**Work task**
Read the records below. Copy each line where the string "variables" occurs.

(Dataset items)
_____
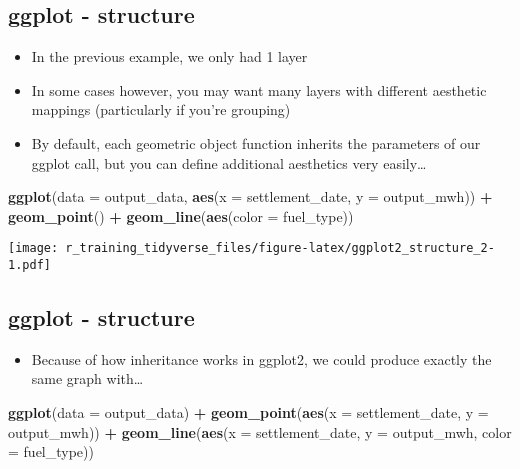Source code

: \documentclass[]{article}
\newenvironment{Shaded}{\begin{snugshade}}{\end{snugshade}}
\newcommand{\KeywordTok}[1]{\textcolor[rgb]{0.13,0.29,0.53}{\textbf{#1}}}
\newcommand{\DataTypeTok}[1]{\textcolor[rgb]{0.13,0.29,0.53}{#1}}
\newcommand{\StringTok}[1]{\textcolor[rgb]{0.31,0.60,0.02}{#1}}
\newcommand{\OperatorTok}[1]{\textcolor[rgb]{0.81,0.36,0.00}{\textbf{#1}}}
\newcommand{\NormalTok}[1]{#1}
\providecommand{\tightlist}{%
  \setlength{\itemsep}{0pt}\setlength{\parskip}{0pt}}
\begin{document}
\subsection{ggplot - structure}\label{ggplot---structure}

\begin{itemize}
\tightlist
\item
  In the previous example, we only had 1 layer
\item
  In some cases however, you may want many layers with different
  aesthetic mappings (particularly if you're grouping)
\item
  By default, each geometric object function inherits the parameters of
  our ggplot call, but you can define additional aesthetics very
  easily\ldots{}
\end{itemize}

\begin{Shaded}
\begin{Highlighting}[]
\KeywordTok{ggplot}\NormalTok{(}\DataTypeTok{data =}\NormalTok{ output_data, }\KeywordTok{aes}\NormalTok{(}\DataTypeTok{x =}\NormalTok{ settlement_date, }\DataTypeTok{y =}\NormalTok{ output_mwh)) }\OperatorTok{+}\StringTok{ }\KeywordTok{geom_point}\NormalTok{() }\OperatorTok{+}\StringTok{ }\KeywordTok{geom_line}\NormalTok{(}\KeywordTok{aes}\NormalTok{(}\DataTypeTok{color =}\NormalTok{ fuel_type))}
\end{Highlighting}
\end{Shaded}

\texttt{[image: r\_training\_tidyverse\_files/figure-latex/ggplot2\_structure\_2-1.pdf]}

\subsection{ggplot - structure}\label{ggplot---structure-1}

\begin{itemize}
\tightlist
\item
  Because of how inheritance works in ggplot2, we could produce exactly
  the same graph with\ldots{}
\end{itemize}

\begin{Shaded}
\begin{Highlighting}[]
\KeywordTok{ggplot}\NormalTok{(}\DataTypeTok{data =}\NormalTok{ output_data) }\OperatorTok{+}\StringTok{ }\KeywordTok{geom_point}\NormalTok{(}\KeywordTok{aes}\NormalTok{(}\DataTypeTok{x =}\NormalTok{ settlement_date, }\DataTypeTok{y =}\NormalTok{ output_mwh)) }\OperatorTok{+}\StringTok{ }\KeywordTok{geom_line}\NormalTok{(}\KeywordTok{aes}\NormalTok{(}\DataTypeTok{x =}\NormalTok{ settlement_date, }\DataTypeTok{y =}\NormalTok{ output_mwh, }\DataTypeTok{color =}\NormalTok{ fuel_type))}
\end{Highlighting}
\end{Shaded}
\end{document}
_____
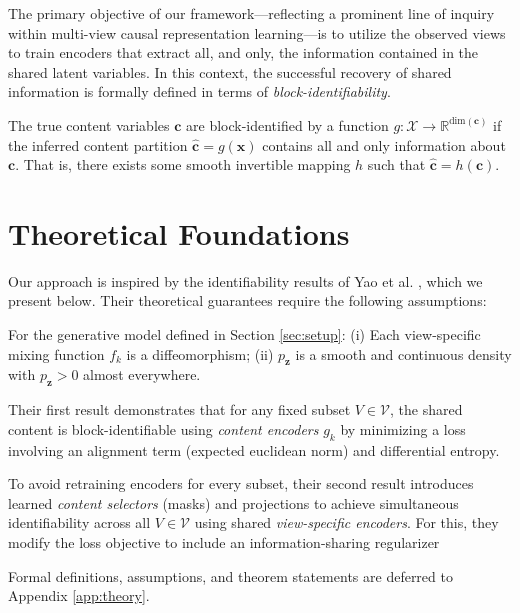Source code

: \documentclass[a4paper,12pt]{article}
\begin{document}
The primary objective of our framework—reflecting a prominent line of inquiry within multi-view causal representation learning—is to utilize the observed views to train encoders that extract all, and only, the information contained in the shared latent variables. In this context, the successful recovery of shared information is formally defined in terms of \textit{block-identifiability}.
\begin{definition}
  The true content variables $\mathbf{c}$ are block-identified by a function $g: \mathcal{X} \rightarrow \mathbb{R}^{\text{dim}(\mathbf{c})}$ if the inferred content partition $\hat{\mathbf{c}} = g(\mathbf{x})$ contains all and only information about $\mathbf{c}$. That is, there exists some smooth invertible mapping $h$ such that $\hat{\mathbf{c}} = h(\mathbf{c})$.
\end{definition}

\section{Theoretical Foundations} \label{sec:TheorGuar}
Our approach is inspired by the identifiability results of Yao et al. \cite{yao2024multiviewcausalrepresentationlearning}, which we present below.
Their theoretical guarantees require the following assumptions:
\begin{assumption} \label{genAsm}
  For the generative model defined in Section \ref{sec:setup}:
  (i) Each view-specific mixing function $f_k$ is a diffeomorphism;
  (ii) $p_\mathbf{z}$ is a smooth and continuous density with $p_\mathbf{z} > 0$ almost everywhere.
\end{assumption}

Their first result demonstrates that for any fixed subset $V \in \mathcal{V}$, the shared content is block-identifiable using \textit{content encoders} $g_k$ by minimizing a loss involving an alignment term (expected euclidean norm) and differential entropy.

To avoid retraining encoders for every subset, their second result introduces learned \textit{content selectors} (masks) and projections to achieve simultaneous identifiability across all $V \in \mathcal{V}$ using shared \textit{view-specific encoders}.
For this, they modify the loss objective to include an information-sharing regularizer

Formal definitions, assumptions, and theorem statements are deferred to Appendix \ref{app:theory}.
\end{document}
_____
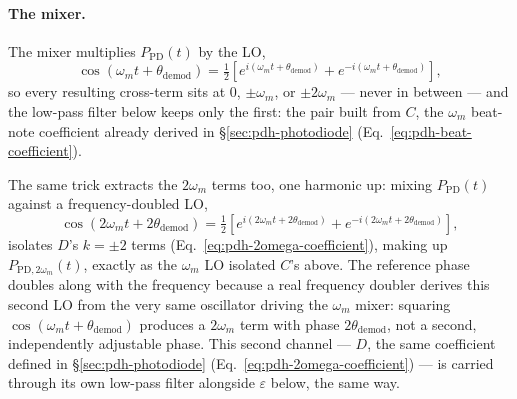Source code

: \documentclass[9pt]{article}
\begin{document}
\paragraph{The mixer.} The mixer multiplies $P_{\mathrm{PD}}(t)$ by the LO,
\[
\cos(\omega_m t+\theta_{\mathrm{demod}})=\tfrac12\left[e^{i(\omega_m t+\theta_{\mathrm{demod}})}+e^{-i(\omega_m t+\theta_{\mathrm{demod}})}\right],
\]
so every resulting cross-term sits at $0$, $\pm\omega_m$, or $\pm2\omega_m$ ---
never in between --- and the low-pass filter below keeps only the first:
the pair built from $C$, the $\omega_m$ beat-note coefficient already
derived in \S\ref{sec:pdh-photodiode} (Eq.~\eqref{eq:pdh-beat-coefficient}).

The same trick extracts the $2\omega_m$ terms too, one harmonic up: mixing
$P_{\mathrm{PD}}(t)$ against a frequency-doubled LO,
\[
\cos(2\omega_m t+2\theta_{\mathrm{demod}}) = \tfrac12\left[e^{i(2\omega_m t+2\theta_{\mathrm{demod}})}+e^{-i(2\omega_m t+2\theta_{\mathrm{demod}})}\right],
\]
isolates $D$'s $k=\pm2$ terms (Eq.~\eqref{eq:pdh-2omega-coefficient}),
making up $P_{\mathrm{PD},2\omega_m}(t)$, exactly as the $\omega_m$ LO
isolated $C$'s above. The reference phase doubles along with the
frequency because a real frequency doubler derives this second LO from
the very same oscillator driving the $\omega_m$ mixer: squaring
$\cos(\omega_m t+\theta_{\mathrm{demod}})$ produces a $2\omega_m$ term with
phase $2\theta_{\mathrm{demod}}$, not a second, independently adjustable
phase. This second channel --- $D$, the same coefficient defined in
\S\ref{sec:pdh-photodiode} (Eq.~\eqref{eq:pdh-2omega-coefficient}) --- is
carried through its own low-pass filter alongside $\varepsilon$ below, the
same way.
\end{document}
_____
**Task answer**
The primary objective of our framework—reflecting a prominent line of inquiry within multi-view causal representation learning—is to utilize the observed views to train encoders that extract all, and only, the information contained in the shared latent variables. In this context, the successful recovery of shared information is formally defined in terms of \textit{block-identifiability}.
  The true content variables $\mathbf{c}$ are block-identified by a function $g: \mathcal{X} \rightarrow \mathbb{R}^{\text{dim}(\mathbf{c})}$ if the inferred content partition $\hat{\mathbf{c}} = g(\mathbf{x})$ contains all and only information about $\mathbf{c}$. That is, there exists some smooth invertible mapping $h$ such that $\hat{\mathbf{c}} = h(\mathbf{c})$.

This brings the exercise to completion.